[MATERIALS PROVIDED Boundary: Start]
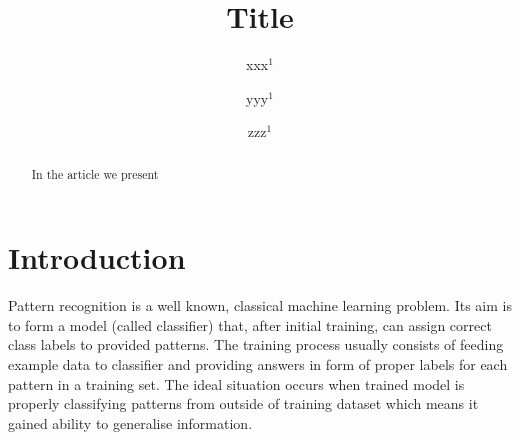 \documentclass{llncs}
\begin{document}
\title{Title}
\author{xxx$^{1}$
\and yyy$^1$
\and zzz$^{1}$
}


\maketitle

\pagestyle{empty}  %

\begin{abstract}
In the article we present
\end{abstract}



\section{Introduction}
  \label{sec:Introduction}





Pattern recognition is a well known, classical machine learning problem. Its aim is to form a model (called classifier) that, after initial training, can assign correct class labels to provided patterns. The training process usually consists of feeding example data to classifier and providing answers in form of proper labels for each pattern in a training set. The ideal situation occurs when trained model is properly classifying patterns from outside of training dataset which means it gained ability to generalise information. \\
\end{document}
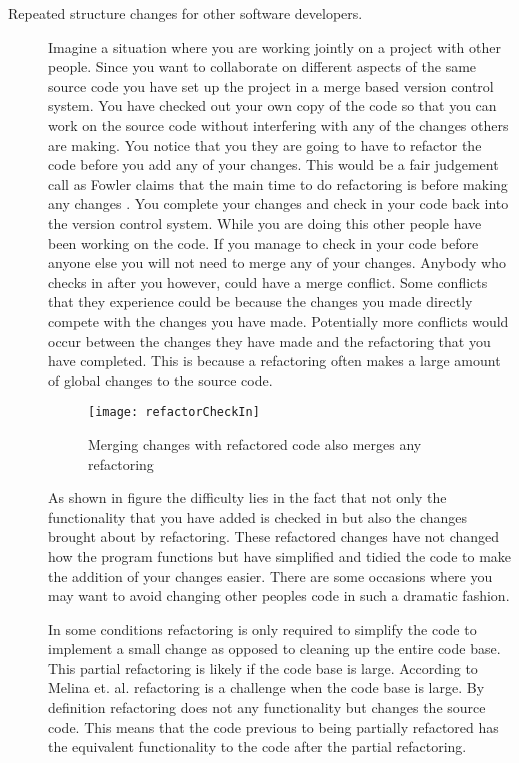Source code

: \begin{description}
  \item [Repeated structure changes for other software developers.]   
    Imagine a situation where you are working jointly on a project with other people. Since you want to collaborate on different aspects of the same source code you have set up the project in a merge based version control system.  You have checked out your own copy of the code so that you can work on the source code without interfering with any of the changes others are making. You notice that you they are going to have to refactor the code before you add any of your changes.  This would be a fair judgement call as Fowler claims that the main time to do refactoring is before making any changes \cite{Fowler1999}. You complete your changes and check in your code back into the version control system.  While you are doing this other people have been working on the code.  If you manage to check in your code before anyone else you will not need to merge any of your changes.  Anybody who checks in after you however, could have a merge conflict.  Some conflicts that they experience could be because the changes you made directly compete with the changes you have made. Potentially more conflicts would occur between the changes they have made and the refactoring that you have completed. This is because a refactoring often makes a large amount of global changes to the source code.



    \begin{figure}
    \begin{center}
    \texttt{[image: refactorCheckIn]}
    \end{center}
    \caption{Merging changes with refactored code also merges any refactoring}
    \end{figure}

    As shown in figure the difficulty lies in the fact that not only the functionality that you have added is checked in but also the changes brought about by refactoring.  These refactored changes have not changed how the program functions but have simplified and tidied the code to make the addition of your changes easier. There are some occasions where you may want to avoid changing other peoples code in such a dramatic fashion.  

    In some conditions refactoring is only required to simplify the code to implement a small change as opposed to cleaning up the entire code base.  This partial refactoring is likely if the code base is large. According to Melina et. al. \cite{Milea2014} refactoring is a challenge when the code base is large. By definition refactoring does not any functionality but changes the source code. This means that the code previous to being partially refactored has the equivalent functionality to the code after the partial refactoring.


\end{description}
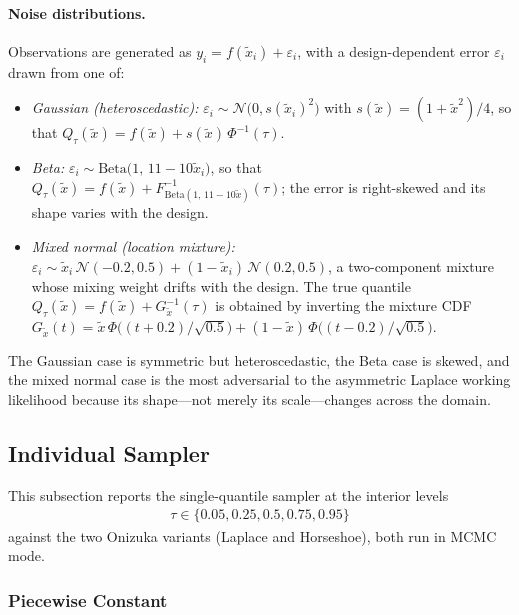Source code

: \paragraph{Noise distributions.} Observations are generated as $y_i = f(\tilde{x}_i) + \varepsilon_i$, with a design-dependent error $\varepsilon_i$ drawn from one of:
\begin{itemize}
\item \emph{Gaussian (heteroscedastic):} $\varepsilon_i \sim \mathcal{N}\!\big(0, s(\tilde{x}_i)^2\big)$ with $s(\tilde{x}) = (1+\tilde{x}^2)/4$, so that $Q_\tau(\tilde{x}) = f(\tilde{x}) + s(\tilde{x})\,\Phi^{-1}(\tau)$.
\item \emph{Beta:} $\varepsilon_i \sim \mathrm{Beta}\big(1,\, 11 - 10\tilde{x}_i\big)$, so that $Q_\tau(\tilde{x}) = f(\tilde{x}) + F^{-1}_{\mathrm{Beta}(1,\,11-10\tilde{x})}(\tau)$; the error is right-skewed and its shape varies with the design.
\item \emph{Mixed normal (location mixture):} $\varepsilon_i \sim \tilde{x}_i\,\mathcal{N}(-0.2, 0.5) + (1-\tilde{x}_i)\,\mathcal{N}(0.2, 0.5)$, a two-component mixture whose mixing weight drifts with the design. The true quantile $Q_\tau(\tilde{x}) = f(\tilde{x}) + G_{\tilde{x}}^{-1}(\tau)$ is obtained by inverting the mixture CDF $G_{\tilde{x}}(t) = \tilde{x}\,\Phi\!\big((t+0.2)/\sqrt{0.5}\big) + (1-\tilde{x})\,\Phi\!\big((t-0.2)/\sqrt{0.5}\big)$.
\end{itemize}
The Gaussian case is symmetric but heteroscedastic, the Beta case is skewed, and the mixed normal case is the most adversarial to the asymmetric Laplace working likelihood because its shape---not merely its scale---changes across the domain.

\subsection{Individual Sampler}
\label{sec:sim:individual}

This subsection reports the single-quantile sampler at the interior levels 
\begin{align*}
	\tau \in \{0.05, 0.25, 0.5, 0.75, 0.95\}
\end{align*}
 against the two Onizuka variants (Laplace and Horseshoe), both run in MCMC mode.

\subsubsection{Piecewise Constant}
\label{sec:sim:ind:pc}

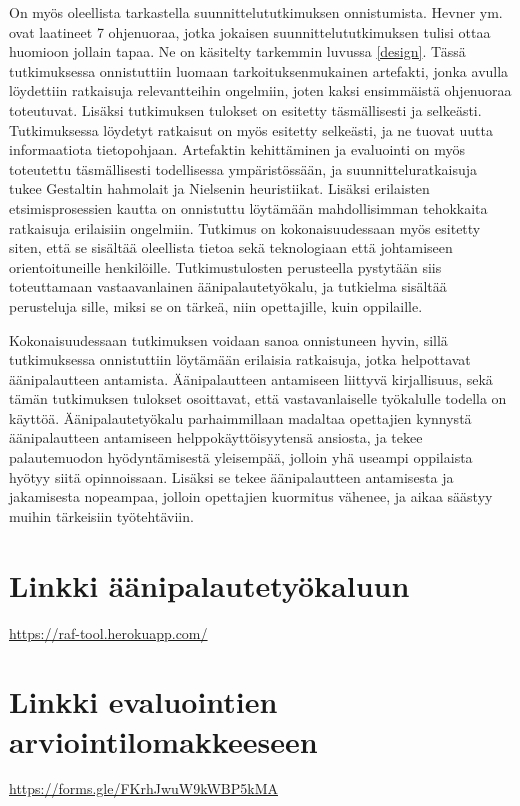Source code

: \documentclass[utf8]{gradu3}
\begin{document}
On myös oleellista tarkastella suunnittelututkimuksen onnistumista. Hevner ym. \parencite*{hevner2004} ovat laatineet 7 ohjenuoraa, jotka jokaisen suunnittelututkimuksen tulisi ottaa huomioon jollain tapaa. Ne on käsitelty tarkemmin luvussa \ref{design}. Tässä tutkimuksessa onnistuttiin luomaan tarkoituksenmukainen artefakti, jonka avulla löydettiin ratkaisuja relevantteihin ongelmiin, joten kaksi ensimmäistä ohjenuoraa toteutuvat. Lisäksi tutkimuksen tulokset on esitetty täsmällisesti ja selkeästi. Tutkimuksessa löydetyt ratkaisut on myös esitetty selkeästi, ja ne tuovat uutta informaatiota tietopohjaan. Artefaktin kehittäminen ja evaluointi on myös toteutettu täsmällisesti todellisessa ympäristössään, ja suunnitteluratkaisuja tukee Gestaltin hahmolait ja Nielsenin heuristiikat. Lisäksi erilaisten etsimisprosessien kautta on onnistuttu löytämään mahdollisimman tehokkaita ratkaisuja erilaisiin ongelmiin. Tutkimus on kokonaisuudessaan myös esitetty siten, että se sisältää oleellista tietoa sekä teknologiaan että johtamiseen orientoituneille henkilöille. Tutkimustulosten perusteella pystytään siis toteuttamaan vastaavanlainen äänipalautetyökalu, ja tutkielma sisältää perusteluja sille, miksi se on tärkeä, niin opettajille, kuin oppilaille.

Kokonaisuudessaan tutkimuksen voidaan sanoa onnistuneen hyvin, sillä tutkimuksessa onnistuttiin löytämään erilaisia ratkaisuja, jotka helpottavat äänipalautteen antamista. Äänipalautteen antamiseen liittyvä kirjallisuus, sekä tämän tutkimuksen tulokset osoittavat, että vastavanlaiselle työkalulle todella on käyttöä. Äänipalautetyökalu parhaimmillaan madaltaa opettajien kynnystä äänipalautteen antamiseen helppokäyttöisyytensä ansiosta, ja tekee palautemuodon hyödyntämisestä yleisempää, jolloin yhä useampi oppilaista hyötyy siitä opinnoissaan. Lisäksi se tekee äänipalautteen antamisesta ja jakamisesta nopeampaa, jolloin opettajien kuormitus vähenee, ja aikaa säästyy muihin tärkeisiin työtehtäviin.

%

\printbibliography

\appendix

\section{Linkki äänipalautetyökaluun}
\label{tool}

\url{https://raf-tool.herokuapp.com/}

\section{Linkki evaluointien arviointilomakkeeseen}
\label{lomake}

\url{https://forms.gle/FKrhJwuW9kWBP5kMA}
\end{document}
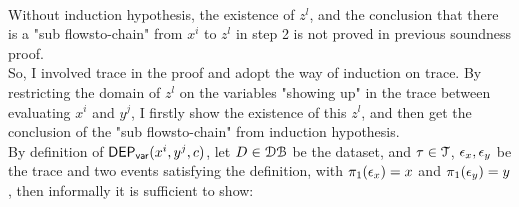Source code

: \\
%
Without induction hypothesis, the existence of $z^l$, and the conclusion that there is a "sub flowsto-chain" from $x^i$ to $z^l$ in step 2 
is not proved in previous soundness proof.
\\
%
So, I involved trace in the proof and adopt the way of induction on trace.
By restricting the domain of $z^l$ on the variables "showing up" in the 
trace between evaluating $x^i$ and $y^j$, 
I firstly show the existence of this $z^l$, and then get the conclusion of the  "sub flowsto-chain" from induction hypothesis. 
\\
%
By definition of $\mathsf{DEP_{var}}(x^i, y^j, {c})$, 
let $D \in \mathcal{DB}$ be the dataset,
and $\mathtt{\tau} \in \mathcal{T}$, $\mathtt{\epsilon}_x, \mathtt{\epsilon}_y$ be the trace and two events satisfying the definition, 
with $\pi_1(\mathtt{\epsilon}_x) = x$ and $\pi_1(\mathtt{\epsilon}_y) = y$, then informally it is sufficient to show:
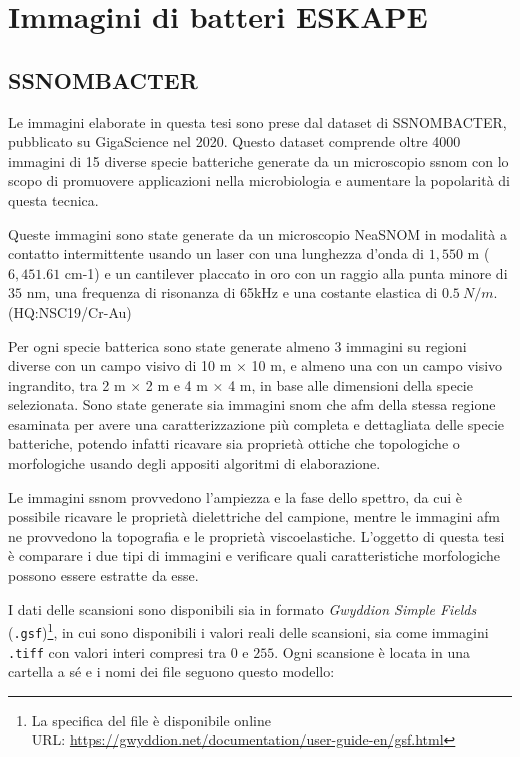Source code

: \documentclass[../main.tex]{subfiles}
\begin{document}
\chapter{Immagini di batteri ESKAPE}

\section{SSNOMBACTER}

Le immagini elaborate in questa tesi sono prese dal dataset di SSNOMBACTER, pubblicato su GigaScience nel 2020. Questo dataset comprende oltre 4000 immagini di 15 diverse specie batteriche generate da un microscopio \acrshort{ssnom} con lo scopo di promuovere applicazioni nella \Gls{microbiologia} e aumentare la popolarità di questa tecnica.\cite{ssnombacter}

Queste immagini sono state generate da un microscopio NeaSNOM in modalità a contatto intermittente usando un laser con una lunghezza d'onda di $1,550$ \micro m ($6,451.61$ \gls{cm-1}) e un cantilever placcato in oro con un raggio alla punta minore di $35$ nm, una frequenza di risonanza di 65kHz e una costante elastica di $0.5\ N/m$. (HQ:NSC19/Cr-Au)\cite{micromasch}

Per ogni specie batterica sono state generate almeno 3 immagini su regioni diverse con un campo visivo di 10 \micro m × 10 \micro m, e almeno una con un campo visivo ingrandito, tra 2 \micro m × 2 \micro m e 4 \micro m × 4 \micro m, in base alle dimensioni della specie selezionata. Sono state generate sia immagini \acrshort{snom} che \acrshort{afm} della stessa regione esaminata per avere una caratterizzazione più completa e dettagliata delle specie batteriche, potendo infatti ricavare sia proprietà ottiche che topologiche o morfologiche usando degli appositi algoritmi di elaborazione. 

Le immagini \acrshort{ssnom} provvedono l'ampiezza e la fase dello spettro, da cui è possibile ricavare le proprietà dielettriche del campione, mentre le immagini \acrshort{afm} ne provvedono la topografia e le proprietà viscoelastiche. L'oggetto di questa tesi è comparare i due tipi di immagini e verificare quali caratteristiche morfologiche possono essere estratte da esse.

I dati delle scansioni sono disponibili sia in formato \textit{Gwyddion Simple Fields}\cite{gwyddion} (\texttt{.gsf})\footnote{La specifica del file è disponibile online\\URL: \url{https://gwyddion.net/documentation/user-guide-en/gsf.html}}, in cui sono disponibili i valori reali delle scansioni, sia come immagini \texttt{.tiff} con valori interi compresi tra $0$ e $255$. Ogni scansione è locata in una cartella a sé e i nomi dei file seguono questo modello:
\end{document}
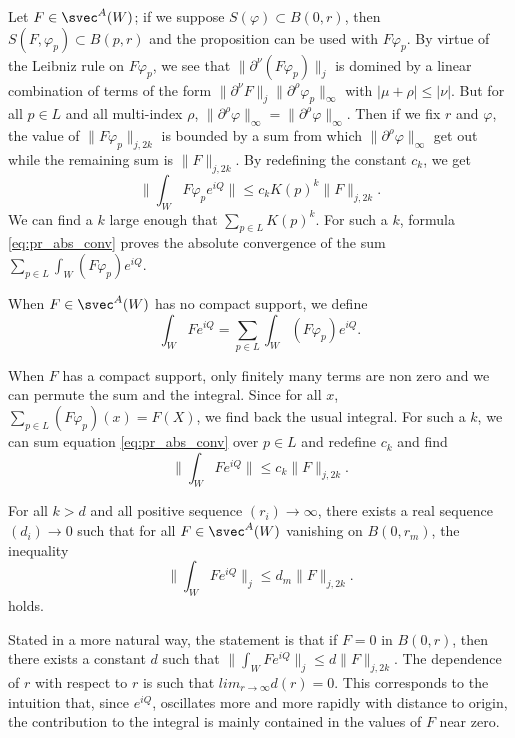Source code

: Let $F\in\svec^A(W)$; if we suppose $S(\varphi)\subset B(0,r)$, then $S(F,\varphi_p)\subset B(p,r)$ and the proposition can be used with $F\varphi_p$. By virtue of the Leibniz rule on $F\varphi_p$, we see that $\| \partial^{\nu}(F\varphi_p) \|_j$ is domined by a linear combination of terms of the form $\| \partial^{\nu}F \|_j\| \partial^{\rho}\varphi_p \|_{\infty}$ with $| \mu+\rho |\leq | \nu |$. But for all $p\in L$ and all multi-index $\rho$, $\| \partial^{\rho}\varphi \|_{\infty}=\| \partial^{\rho}\varphi \|_{\infty}$. Then if we fix $r$ and $\varphi$, the value of $\| F\varphi_p \|_{j,2k}$ is bounded by a sum from which  $\| \partial^{\rho}\varphi \|_{\infty}$ get out while the remaining sum is $\| F \|_{j,2k}$. By redefining the constant $c_k$, we get
\begin{equation} \label{eq:pr_abs_conv}
	\| \int_WF\varphi_pe^{iQ} \|\leq c_kK(p)^k\| F \|_{j,2k}.
\end{equation}
We can find a $k$ large enough that $\sum_{p\in L}K(p)^k$. For such a $k$, formula \eqref{eq:pr_abs_conv} proves the absolute convergence of the sum $\sum_{p\in L}\int_W(F\varphi_p)e^{iQ}$.

\begin{definition} \label{def:intFeiQ}
	When $F\in\svec^A(W)$ has no compact support, we define
	\begin{equation}
		\int_WFe^{iQ}=\sum_{p\in L}\int_W(F\varphi_p)e^{iQ}.
	\end{equation}

\end{definition}
When $F$ has a compact support, only finitely many terms are non zero and we can permute the sum and the integral. Since for all $x$, $\sum_{p\in L}(F\varphi_p)(x)=F(X)$, we find back the usual integral. For such a $k$, we can sum equation \eqref{eq:pr_abs_conv} over $p\in L$ and redefine $c_k$ and find
\[
	\| \int_W Fe^{iQ} \|\leq c_k\| F \|_{j,2k}.
\]

\begin{proposition}   \label{prop:leqd_m}
	For all $k>d$ and all positive sequence $(r_i)\to\infty$, there exists a real sequence $(d_i)\to 0$ such that for all $F\in\svec^A(W)$ vanishing on $B(0,r_m)$, the inequality
	\[
		\| \int_WFe^{iQ} \|_j\leq d_m\| F \|_{j,2k}.
	\]
	holds.
\end{proposition}

Stated in a more natural way, the statement is that if $F=0$ in $B(0,r)$, then there exists a constant $d$ such that $\| \int_WFe^{iQ} \|_j\leq d\| F \|_{j,2k}$. The dependence of $r$ with respect to $r$ is such that $lim_{r\to\infty}d(r)=0$. This corresponds to the intuition that, since $e^{iQ}$, oscillates more and more rapidly with distance to origin, the contribution to the integral is mainly contained in the values of $F$ near zero.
[MATERIALS PROVIDED Boundary: End]
• PROBLEM STATEMENT: Wherever the string "skewed" shows up in the material, copy the line that holds it.

• REPLY:
\item \emph{Beta:} $\varepsilon_i \sim \mathrm{Beta}\big(1,\, 11 - 10\tilde{x}_i\big)$, so that $Q_\tau(\tilde{x}) = f(\tilde{x}) + F^{-1}_{\mathrm{Beta}(1,\,11-10\tilde{x})}(\tau)$; the error is right-skewed and its shape varies with the design.
The Gaussian case is symmetric but heteroscedastic, the Beta case is skewed, and the mixed normal case is the most adversarial to the asymmetric Laplace working likelihood because its shape---not merely its scale---changes across the domain.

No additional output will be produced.